A way has been found to control the electrical and magnetic properties of an extremely fragile quantum material for supersensitive sensors by stretching and compressing at the atomic level.

Complex oxides are curious compounds. Some of them, depending on the phase, can exhibit magnetic and electrical properties in different ways. Physicists have long observed the "unconventional" behavior of electrons in such materials and dream of controlling their conductive properties.

Researchers at the SLAC National Accelerator Laboratory and Stanford University have managed to fabricate an ultrathin membrane from an oxide codenamed LCMO, whose elastic deformation affects its conductive properties.
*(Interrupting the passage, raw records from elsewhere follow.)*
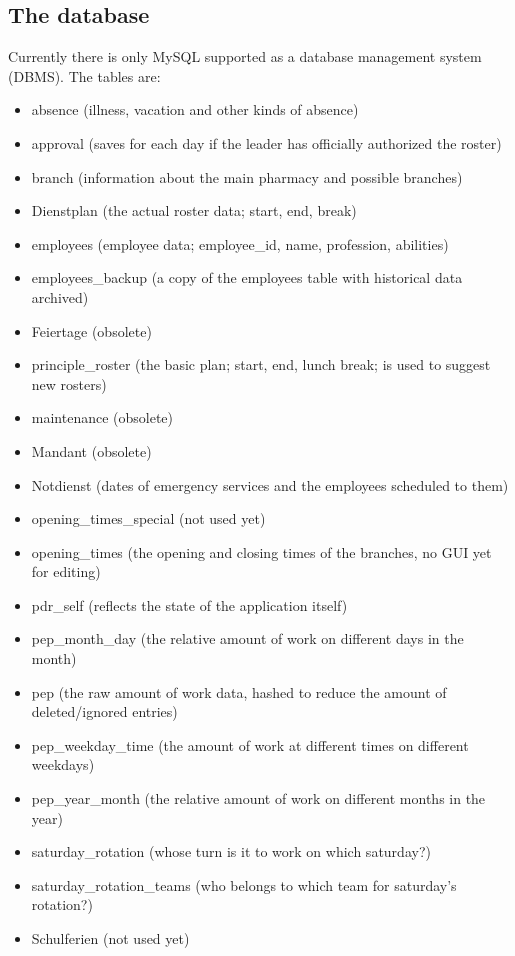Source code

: \subsection{The database}
Currently there is only MySQL supported as a database management system (DBMS).
The tables are:
\begin{itemize}
\item absence (illness, vacation and other kinds of absence)
\item approval (saves for each day if the leader has officially authorized the roster)
\item branch (information about the main pharmacy and possible branches)
\item Dienstplan (the actual roster data; start, end, break)
\item employees (employee data; employee\_id, name, profession, abilities)
\item employees\_backup (a copy of the employees table with historical data archived)
\item Feiertage (obsolete)
\item principle\_roster (the basic plan; start, end, lunch break; is used to suggest new rosters)
\item maintenance (obsolete)
\item Mandant (obsolete)
\item Notdienst (dates of emergency services and the employees scheduled to them)
\item opening\_times\_special (not used yet)
\item opening\_times (the opening and closing times of the branches, no GUI yet for editing)
\item pdr\_self (reflects the state of the application itself)
\item pep\_month\_day (the relative amount of work on different days in the month)
\item pep (the raw amount of work data, hashed to reduce the amount of deleted/ignored entries)
\item pep\_weekday\_time (the amount of work at different times on different weekdays)
\item pep\_year\_month (the relative amount of work on different months in the year)
\item saturday\_rotation (whose turn is it to work on which saturday?)
\item saturday\_rotation\_teams (who belongs to which team for saturday's rotation?)
\item Schulferien (not used yet)

\end{itemize}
LCMO is an oxide of manganese and lanthanum-calcium La0.7Ca0.3MnO3. It is called "quantum" material. As soon as they mocked him in the laboratories before, but until now, scientists have not dared to stretch into a nanoscale membrane. Their conductive properties strongly depend on the distance between the atoms of such oxides. Unfortunately, destroying such material is easier than smashing a ceramic mug on a marble floor.

To fool Mother Nature, a thin LCMO membrane was artificially grown on a surface that had been pre-coated with a plastic film, sort of like a plastic bag in a grocery store. Using microscopic manipulators, the membrane together with the film was stretched and fixed on another solid surface with glue. With X-rays, scientists enlightened the resulting metamaterial and measured the distance between atoms, making sure that it really increased. Then we evaluated how the electrical resistance and magnetic properties changed after deformation.

Mechanical manipulation of the electromagnetic properties of materials will be useful to developers of new generation electronics. Such flexible materials will find their application in power transmission devices and computing circuits, as well as in the creation of ultra-sensitive sensors and detectors that measure minute changes in currents and fields.